A provocative exchange of letters about faculty behavior was published in a weekly news magazine last year between two faculty colleagues from a university on the west coast.
I would like to take exception to Professor X’s depiction of the "tribal culture of research scientists" as "overwhelming desire for name recognition...brutal competition...Nobel Prize lust," and so on. As a research scientist most of my adult life, I have never belonged to that tribe, nor subscribed to that culture. The same is true regarding most of the research scientists I have met.
The described behavior is rather more likely due to the cult of unremitting self-centered egoism, which in the adult is the hallmark of an arrested, juvenile personality. Science, like all human endeavors, is infected with personalities of that type. In the professions, this failing is often conceived to be synonymous with ambition. The studied observation of such people, mimicking astronomical practice, is an empirical indicator that high analytical intelligence does not guarantee global intelligence.
What is the acceptable level that constitutes "most...research scientists"? Is it 95% or 85%? What if it is 75% Not all cultural changes are revolutions. Some move by the slow march of generational turnover. What is the location of the line that divides indiscretion from unacceptable or even immoral behavior? Wherever it is, one of the additional problems is that it is less a thin and defined line and more a murky gray area five meters wide. Solutions that only focus on young faculty miss the point. We are the creators and caretakers of the values that are learned and guide their actions. If we do not live by whatever guidelines we create, then we are like the overweight physician who smokes and drinks too much: we cannot be taken seriously.
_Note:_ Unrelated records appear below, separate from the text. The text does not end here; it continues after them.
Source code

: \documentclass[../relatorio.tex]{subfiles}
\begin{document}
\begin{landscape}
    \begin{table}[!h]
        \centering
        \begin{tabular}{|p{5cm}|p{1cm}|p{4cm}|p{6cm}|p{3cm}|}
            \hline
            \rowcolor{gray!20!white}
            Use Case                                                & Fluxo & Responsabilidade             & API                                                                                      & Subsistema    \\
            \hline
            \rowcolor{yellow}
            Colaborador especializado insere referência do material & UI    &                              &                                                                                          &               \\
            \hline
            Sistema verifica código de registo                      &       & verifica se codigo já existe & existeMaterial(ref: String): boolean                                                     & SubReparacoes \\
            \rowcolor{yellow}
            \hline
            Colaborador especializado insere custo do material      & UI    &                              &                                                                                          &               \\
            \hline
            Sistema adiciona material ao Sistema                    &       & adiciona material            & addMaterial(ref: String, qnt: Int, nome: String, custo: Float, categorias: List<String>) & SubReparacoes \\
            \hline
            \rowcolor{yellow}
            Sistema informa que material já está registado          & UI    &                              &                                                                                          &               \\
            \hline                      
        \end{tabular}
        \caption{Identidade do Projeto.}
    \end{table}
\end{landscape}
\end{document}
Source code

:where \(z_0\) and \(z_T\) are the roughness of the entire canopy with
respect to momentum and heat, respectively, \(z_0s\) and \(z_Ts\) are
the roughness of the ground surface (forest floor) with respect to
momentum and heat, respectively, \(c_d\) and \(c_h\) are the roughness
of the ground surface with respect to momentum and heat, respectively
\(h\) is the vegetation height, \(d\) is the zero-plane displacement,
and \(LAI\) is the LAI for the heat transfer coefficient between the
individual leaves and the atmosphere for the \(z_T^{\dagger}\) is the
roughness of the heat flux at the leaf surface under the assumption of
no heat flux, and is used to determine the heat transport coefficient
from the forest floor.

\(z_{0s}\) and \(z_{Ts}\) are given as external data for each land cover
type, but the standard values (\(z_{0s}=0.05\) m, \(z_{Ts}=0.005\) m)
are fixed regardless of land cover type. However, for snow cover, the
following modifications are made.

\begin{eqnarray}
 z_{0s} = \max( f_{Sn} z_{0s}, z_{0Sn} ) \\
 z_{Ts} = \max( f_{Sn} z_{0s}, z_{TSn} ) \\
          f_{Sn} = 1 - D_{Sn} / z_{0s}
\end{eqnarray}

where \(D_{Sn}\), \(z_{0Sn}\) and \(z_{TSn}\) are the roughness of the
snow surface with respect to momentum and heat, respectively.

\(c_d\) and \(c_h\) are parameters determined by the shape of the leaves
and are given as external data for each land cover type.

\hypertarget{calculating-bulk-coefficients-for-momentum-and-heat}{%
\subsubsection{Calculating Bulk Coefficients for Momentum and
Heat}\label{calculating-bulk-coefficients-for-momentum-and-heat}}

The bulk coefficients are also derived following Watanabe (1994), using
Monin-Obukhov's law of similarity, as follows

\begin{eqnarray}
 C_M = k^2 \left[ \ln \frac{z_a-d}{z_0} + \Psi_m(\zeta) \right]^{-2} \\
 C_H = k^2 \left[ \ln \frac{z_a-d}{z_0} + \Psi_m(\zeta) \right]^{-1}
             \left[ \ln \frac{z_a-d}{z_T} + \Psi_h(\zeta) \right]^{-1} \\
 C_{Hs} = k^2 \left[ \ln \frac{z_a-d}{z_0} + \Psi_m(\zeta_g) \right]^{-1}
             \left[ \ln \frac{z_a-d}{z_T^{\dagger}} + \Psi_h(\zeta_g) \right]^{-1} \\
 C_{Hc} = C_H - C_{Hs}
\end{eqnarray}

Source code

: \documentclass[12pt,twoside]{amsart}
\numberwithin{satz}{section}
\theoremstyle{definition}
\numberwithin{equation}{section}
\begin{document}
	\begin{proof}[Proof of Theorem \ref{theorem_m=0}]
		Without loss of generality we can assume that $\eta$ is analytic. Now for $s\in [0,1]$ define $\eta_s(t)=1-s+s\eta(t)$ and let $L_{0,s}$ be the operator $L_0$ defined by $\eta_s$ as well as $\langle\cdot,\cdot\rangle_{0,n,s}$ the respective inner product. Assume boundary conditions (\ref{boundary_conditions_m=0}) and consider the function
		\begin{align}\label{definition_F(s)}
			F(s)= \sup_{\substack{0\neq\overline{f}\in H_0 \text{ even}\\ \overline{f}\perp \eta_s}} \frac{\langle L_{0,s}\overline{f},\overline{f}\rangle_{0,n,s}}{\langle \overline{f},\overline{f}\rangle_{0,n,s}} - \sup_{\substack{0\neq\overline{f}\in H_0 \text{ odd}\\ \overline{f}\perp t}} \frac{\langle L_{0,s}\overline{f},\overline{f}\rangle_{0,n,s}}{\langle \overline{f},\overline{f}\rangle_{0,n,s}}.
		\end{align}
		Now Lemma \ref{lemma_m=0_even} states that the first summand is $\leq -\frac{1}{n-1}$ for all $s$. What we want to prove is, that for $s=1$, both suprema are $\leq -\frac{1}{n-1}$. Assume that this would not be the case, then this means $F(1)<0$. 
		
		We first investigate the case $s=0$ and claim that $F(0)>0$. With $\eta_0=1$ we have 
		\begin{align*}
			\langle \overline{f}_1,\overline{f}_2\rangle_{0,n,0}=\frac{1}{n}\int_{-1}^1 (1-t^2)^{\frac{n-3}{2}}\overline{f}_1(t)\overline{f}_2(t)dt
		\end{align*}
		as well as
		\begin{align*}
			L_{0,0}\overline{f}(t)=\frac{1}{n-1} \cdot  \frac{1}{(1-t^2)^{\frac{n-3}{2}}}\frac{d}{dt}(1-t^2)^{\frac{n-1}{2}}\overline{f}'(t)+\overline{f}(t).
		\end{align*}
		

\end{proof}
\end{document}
The debate about teaching and research, where I began, is distracting and not meaningful. The conditions under which such a conflict could arise are important to understand, however. Our obligations as members of the professoriate are at issue, and our moral obligations derived from self-governance are at stake. Like it or not, the behavior of our academic progeny is learned, as much of a reflection of us as of them. Our tenured positions in higher education carry the responsibility for stewardship of the public health of science as well as the professional development of all scientists.